Aim of the task
Check each line of the material. Copy those containing "podemos".

(Supplied entries begins)

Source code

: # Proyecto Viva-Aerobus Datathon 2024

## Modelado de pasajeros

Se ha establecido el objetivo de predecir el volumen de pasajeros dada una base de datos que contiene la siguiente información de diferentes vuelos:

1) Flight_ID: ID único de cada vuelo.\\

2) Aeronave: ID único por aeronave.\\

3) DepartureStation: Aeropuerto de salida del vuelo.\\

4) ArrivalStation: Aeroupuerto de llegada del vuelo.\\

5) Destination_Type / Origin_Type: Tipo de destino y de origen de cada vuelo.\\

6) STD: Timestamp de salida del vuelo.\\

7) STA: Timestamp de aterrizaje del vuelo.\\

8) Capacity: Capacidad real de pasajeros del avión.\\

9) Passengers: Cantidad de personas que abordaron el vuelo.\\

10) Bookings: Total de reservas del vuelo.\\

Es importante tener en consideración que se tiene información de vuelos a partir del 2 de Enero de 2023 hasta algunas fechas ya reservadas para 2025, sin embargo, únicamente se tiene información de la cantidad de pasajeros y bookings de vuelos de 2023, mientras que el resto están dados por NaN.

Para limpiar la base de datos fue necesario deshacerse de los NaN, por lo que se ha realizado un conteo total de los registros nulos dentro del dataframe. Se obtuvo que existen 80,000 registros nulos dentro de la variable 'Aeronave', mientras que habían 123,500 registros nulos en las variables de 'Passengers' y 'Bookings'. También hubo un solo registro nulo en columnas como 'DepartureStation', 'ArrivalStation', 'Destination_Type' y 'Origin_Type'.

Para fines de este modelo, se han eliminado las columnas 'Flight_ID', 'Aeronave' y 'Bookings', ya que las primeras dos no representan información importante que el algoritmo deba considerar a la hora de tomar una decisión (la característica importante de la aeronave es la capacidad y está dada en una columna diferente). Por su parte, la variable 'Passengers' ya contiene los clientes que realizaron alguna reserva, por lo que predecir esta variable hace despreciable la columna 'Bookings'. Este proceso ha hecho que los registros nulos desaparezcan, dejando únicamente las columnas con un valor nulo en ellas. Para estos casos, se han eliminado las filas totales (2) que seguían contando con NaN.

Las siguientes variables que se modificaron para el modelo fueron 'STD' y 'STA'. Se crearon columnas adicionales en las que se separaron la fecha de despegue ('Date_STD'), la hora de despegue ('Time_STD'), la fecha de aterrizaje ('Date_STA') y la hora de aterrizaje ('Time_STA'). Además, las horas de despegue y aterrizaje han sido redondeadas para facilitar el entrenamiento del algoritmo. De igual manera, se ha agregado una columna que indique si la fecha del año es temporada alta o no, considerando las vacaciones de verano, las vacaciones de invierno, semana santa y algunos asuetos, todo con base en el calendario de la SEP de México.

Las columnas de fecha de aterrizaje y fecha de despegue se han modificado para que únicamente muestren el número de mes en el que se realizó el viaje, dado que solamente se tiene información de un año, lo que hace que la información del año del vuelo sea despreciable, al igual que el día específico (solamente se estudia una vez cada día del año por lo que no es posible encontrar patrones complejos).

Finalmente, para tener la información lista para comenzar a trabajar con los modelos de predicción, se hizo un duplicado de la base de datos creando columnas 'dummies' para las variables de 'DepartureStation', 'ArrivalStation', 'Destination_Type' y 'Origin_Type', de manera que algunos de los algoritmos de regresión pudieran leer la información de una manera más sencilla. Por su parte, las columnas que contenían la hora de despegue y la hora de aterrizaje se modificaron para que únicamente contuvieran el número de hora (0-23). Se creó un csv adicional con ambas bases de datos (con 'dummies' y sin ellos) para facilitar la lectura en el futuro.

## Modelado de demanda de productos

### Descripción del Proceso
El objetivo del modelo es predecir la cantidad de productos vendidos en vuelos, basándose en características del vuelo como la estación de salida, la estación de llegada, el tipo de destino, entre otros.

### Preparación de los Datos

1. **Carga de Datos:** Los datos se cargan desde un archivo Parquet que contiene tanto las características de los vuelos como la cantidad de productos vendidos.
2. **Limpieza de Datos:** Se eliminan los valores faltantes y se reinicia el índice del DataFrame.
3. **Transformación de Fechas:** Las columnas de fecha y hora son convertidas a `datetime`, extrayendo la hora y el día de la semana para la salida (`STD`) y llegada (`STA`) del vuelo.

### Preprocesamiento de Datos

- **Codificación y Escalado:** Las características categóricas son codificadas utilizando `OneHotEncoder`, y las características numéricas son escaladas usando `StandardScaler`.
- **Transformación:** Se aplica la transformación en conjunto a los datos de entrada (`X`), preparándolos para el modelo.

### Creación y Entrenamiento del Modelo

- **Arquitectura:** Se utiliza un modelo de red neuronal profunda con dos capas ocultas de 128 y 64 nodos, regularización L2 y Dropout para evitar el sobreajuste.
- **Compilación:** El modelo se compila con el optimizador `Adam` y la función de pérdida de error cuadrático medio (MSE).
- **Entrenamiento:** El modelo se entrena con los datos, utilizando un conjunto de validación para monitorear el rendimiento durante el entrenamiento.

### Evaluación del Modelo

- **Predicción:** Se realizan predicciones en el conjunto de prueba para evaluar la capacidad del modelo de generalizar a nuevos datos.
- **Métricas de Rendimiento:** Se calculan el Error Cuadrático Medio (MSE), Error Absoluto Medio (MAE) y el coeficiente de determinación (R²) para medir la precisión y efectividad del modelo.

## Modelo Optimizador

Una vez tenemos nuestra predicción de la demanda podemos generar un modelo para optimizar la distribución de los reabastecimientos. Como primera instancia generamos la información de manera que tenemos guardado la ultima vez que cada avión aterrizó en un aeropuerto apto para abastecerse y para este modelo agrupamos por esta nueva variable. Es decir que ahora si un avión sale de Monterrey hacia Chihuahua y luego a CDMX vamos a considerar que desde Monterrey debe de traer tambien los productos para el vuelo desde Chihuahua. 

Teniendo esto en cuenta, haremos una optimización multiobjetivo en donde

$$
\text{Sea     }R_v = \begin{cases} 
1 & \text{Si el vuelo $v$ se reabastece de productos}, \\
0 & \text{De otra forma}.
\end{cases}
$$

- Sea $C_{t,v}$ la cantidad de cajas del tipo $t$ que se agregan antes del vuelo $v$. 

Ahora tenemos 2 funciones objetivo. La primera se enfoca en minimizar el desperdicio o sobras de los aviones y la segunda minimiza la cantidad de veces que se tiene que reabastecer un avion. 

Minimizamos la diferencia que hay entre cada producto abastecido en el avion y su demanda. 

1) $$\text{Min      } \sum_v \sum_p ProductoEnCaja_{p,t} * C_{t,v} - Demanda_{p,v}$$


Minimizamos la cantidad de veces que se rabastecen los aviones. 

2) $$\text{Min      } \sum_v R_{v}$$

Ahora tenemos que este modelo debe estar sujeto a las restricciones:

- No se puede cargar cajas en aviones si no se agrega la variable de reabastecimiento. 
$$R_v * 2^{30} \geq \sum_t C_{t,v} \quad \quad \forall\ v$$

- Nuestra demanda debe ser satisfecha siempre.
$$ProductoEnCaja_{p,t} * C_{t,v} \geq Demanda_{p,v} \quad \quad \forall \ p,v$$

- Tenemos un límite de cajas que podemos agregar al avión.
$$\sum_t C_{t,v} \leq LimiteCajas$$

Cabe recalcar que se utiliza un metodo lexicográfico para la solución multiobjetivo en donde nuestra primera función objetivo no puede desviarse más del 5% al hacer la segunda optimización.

(Supplied entries ends)

Expected answer
Una vez tenemos nuestra predicción de la demanda podemos generar un modelo para optimizar la distribución de los reabastecimientos. Como primera instancia generamos la información de manera que tenemos guardado la ultima vez que cada avión aterrizó en un aeropuerto apto para abastecerse y para este modelo agrupamos por esta nueva variable. Es decir que ahora si un avión sale de Monterrey hacia Chihuahua y luego a CDMX vamos a considerar que desde Monterrey debe de traer tambien los productos para el vuelo desde Chihuahua. 
- Tenemos un límite de cajas que podemos agregar al avión.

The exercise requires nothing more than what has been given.